▶ _Data records_:
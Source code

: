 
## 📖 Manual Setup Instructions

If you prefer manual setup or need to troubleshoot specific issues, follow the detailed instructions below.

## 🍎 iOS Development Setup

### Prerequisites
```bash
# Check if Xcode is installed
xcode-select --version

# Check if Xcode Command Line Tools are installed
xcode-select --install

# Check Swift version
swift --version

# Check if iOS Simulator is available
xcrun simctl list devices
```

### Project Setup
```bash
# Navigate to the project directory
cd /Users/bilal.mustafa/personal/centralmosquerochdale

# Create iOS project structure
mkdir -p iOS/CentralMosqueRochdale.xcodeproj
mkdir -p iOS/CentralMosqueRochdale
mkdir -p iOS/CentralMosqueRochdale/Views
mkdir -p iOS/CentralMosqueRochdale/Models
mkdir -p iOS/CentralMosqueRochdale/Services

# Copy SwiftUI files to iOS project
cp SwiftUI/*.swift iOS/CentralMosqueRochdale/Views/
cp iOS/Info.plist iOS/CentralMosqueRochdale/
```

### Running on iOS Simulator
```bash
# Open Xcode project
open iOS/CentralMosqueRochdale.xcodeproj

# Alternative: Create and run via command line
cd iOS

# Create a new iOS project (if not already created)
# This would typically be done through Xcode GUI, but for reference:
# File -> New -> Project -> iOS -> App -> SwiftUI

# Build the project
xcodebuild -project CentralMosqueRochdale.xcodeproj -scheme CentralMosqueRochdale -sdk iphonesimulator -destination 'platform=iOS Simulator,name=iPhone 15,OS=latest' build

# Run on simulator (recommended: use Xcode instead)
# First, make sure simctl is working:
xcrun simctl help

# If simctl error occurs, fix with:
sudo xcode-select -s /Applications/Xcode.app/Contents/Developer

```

▶ _Task to complete_: Search the material above for the word "Create", and return each line that holds it.

▶ _Result_:
# Create iOS project structure
# Alternative: Create and run via command line
# Create a new iOS project (if not already created)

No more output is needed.